• **Your objective**
Show each line of the data below in which "비즈니스" occurs.

Extracted records:
————

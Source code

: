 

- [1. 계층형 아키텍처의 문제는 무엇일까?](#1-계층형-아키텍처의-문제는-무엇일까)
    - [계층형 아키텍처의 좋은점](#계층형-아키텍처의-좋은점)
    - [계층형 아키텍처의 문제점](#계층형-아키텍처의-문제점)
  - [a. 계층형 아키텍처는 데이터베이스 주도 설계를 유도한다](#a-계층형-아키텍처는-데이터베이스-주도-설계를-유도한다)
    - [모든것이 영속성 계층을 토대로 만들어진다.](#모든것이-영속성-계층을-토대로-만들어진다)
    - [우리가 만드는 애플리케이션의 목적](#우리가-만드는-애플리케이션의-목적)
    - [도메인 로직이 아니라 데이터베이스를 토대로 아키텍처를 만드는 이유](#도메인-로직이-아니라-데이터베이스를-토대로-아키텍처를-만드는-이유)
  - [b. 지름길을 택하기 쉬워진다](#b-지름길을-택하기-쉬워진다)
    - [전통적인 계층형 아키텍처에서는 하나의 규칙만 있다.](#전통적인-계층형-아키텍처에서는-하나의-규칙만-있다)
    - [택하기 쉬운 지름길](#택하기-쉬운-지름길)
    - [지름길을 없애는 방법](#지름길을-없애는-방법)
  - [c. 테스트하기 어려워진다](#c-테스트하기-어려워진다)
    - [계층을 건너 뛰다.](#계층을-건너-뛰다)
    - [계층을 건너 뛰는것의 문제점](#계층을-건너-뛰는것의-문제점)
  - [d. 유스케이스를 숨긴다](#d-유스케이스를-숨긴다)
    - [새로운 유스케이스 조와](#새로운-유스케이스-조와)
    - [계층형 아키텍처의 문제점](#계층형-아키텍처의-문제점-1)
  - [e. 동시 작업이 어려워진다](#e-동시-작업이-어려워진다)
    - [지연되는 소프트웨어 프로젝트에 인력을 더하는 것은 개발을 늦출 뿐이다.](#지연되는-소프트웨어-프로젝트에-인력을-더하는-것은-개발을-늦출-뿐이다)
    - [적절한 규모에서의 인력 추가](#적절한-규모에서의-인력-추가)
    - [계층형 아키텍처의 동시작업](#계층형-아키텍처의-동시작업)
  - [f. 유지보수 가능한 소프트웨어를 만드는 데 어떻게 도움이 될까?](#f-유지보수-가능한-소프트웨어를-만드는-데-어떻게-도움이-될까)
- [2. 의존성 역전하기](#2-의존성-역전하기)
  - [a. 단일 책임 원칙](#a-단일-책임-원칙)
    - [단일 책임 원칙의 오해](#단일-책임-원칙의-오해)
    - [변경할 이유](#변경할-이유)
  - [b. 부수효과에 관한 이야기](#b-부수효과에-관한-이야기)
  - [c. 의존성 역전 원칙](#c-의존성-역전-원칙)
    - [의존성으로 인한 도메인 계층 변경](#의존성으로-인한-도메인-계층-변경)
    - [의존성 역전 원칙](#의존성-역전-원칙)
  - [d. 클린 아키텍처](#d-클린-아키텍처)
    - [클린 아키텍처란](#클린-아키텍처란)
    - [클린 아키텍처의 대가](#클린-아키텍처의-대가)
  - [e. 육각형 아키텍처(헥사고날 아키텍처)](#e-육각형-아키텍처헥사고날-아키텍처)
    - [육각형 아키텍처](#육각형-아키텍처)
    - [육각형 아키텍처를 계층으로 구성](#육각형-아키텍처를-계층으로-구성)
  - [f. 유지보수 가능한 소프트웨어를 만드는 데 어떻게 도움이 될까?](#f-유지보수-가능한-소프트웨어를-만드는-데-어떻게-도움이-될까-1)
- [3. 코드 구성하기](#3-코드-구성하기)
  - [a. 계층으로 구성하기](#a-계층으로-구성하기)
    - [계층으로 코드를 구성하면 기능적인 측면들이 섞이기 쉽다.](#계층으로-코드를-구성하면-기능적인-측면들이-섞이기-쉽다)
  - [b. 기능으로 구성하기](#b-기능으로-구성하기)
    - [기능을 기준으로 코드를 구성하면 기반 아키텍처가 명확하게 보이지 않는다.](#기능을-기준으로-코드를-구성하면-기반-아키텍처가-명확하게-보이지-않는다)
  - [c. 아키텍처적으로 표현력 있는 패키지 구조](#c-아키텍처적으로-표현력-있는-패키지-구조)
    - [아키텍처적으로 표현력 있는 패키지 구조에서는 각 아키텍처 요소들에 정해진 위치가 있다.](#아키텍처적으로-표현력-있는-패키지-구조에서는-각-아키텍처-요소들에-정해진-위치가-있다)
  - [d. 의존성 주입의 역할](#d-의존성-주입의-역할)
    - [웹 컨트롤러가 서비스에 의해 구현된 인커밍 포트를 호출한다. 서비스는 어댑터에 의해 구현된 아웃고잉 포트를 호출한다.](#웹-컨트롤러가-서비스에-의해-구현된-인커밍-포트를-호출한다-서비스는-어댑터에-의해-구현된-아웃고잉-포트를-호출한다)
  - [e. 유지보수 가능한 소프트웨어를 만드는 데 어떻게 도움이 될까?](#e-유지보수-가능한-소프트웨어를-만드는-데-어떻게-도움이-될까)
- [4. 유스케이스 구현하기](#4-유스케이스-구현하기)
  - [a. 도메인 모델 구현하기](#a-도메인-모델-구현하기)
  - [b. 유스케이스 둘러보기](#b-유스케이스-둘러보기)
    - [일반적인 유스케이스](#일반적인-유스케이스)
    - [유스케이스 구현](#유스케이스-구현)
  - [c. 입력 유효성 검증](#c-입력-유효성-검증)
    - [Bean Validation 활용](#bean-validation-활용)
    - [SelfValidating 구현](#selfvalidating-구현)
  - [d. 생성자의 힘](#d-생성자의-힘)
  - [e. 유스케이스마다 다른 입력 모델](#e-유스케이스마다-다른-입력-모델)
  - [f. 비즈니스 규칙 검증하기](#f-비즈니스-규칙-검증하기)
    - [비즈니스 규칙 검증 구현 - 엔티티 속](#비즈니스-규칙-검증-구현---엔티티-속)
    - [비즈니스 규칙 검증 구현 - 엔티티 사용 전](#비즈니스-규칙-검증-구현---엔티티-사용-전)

————

• **Exercise result**
  - [f. 비즈니스 규칙 검증하기](#f-비즈니스-규칙-검증하기)
    - [비즈니스 규칙 검증 구현 - 엔티티 속](#비즈니스-규칙-검증-구현---엔티티-속)
    - [비즈니스 규칙 검증 구현 - 엔티티 사용 전](#비즈니스-규칙-검증-구현---엔티티-사용-전)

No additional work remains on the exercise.